*Task instructions:*
First find the line with "- Fixed iOS Safari specific issues" in the entries below, then set down exactly every line through the line with "1. **DRY Principle**", that line included.

Saved data entries

____________________

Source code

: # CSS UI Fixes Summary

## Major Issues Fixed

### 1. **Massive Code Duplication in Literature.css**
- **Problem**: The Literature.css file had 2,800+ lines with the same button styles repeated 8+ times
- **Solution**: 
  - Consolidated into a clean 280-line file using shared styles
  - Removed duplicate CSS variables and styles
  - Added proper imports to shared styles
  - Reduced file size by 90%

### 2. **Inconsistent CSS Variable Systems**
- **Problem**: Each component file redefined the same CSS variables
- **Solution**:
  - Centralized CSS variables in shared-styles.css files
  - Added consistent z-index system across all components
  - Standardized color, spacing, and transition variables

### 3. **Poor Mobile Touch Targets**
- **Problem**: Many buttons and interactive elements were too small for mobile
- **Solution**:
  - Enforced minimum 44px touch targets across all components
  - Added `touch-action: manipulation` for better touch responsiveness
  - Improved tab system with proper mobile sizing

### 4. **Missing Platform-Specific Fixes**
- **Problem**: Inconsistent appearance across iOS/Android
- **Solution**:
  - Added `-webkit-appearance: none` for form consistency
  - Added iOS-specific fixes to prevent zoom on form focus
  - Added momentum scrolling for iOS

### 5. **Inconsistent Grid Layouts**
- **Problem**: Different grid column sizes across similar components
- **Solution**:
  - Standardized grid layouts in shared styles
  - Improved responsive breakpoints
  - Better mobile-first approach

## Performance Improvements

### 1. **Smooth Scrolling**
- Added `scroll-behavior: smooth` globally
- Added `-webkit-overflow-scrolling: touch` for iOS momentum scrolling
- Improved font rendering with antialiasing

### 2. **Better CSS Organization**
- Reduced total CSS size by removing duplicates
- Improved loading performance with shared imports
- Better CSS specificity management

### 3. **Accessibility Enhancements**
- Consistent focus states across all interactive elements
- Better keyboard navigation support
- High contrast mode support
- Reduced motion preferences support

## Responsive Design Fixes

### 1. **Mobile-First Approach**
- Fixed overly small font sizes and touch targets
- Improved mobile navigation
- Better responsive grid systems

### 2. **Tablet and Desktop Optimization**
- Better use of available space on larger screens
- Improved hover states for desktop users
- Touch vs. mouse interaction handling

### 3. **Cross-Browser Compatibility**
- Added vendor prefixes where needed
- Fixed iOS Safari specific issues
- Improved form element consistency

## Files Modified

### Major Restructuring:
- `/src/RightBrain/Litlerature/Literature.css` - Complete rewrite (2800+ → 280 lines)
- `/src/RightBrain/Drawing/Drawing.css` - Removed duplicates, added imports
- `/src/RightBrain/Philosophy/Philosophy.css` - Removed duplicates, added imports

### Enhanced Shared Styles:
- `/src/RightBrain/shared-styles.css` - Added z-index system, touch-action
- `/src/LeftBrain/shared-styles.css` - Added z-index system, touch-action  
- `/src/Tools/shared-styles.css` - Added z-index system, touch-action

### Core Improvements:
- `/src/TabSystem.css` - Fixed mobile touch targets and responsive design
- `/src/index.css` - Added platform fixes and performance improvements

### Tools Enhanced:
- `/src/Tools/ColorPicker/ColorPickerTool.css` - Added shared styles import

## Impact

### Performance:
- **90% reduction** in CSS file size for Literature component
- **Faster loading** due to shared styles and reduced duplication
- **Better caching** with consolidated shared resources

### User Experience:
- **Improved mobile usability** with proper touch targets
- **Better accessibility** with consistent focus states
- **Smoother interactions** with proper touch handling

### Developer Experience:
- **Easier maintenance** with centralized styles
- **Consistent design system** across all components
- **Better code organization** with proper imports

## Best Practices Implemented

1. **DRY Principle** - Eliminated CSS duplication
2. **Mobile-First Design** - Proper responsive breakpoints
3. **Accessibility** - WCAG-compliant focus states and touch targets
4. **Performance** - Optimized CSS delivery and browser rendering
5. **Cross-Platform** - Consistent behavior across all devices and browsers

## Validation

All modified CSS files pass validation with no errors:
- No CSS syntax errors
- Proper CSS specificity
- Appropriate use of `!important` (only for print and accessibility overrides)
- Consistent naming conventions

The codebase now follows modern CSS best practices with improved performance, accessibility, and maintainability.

____________________

*Answer space:*
- Fixed iOS Safari specific issues
- Improved form element consistency

## Files Modified

### Major Restructuring:
- `/src/RightBrain/Litlerature/Literature.css` - Complete rewrite (2800+ → 280 lines)
- `/src/RightBrain/Drawing/Drawing.css` - Removed duplicates, added imports
- `/src/RightBrain/Philosophy/Philosophy.css` - Removed duplicates, added imports

### Enhanced Shared Styles:
- `/src/RightBrain/shared-styles.css` - Added z-index system, touch-action
- `/src/LeftBrain/shared-styles.css` - Added z-index system, touch-action  
- `/src/Tools/shared-styles.css` - Added z-index system, touch-action

### Core Improvements:
- `/src/TabSystem.css` - Fixed mobile touch targets and responsive design
- `/src/index.css` - Added platform fixes and performance improvements

### Tools Enhanced:
- `/src/Tools/ColorPicker/ColorPickerTool.css` - Added shared styles import

## Impact

### Performance:
- **90% reduction** in CSS file size for Literature component
- **Faster loading** due to shared styles and reduced duplication
- **Better caching** with consolidated shared resources

### User Experience:
- **Improved mobile usability** with proper touch targets
- **Better accessibility** with consistent focus states
- **Smoother interactions** with proper touch handling

### Developer Experience:
- **Easier maintenance** with centralized styles
- **Consistent design system** across all components
- **Better code organization** with proper imports

## Best Practices Implemented

1. **DRY Principle** - Eliminated CSS duplication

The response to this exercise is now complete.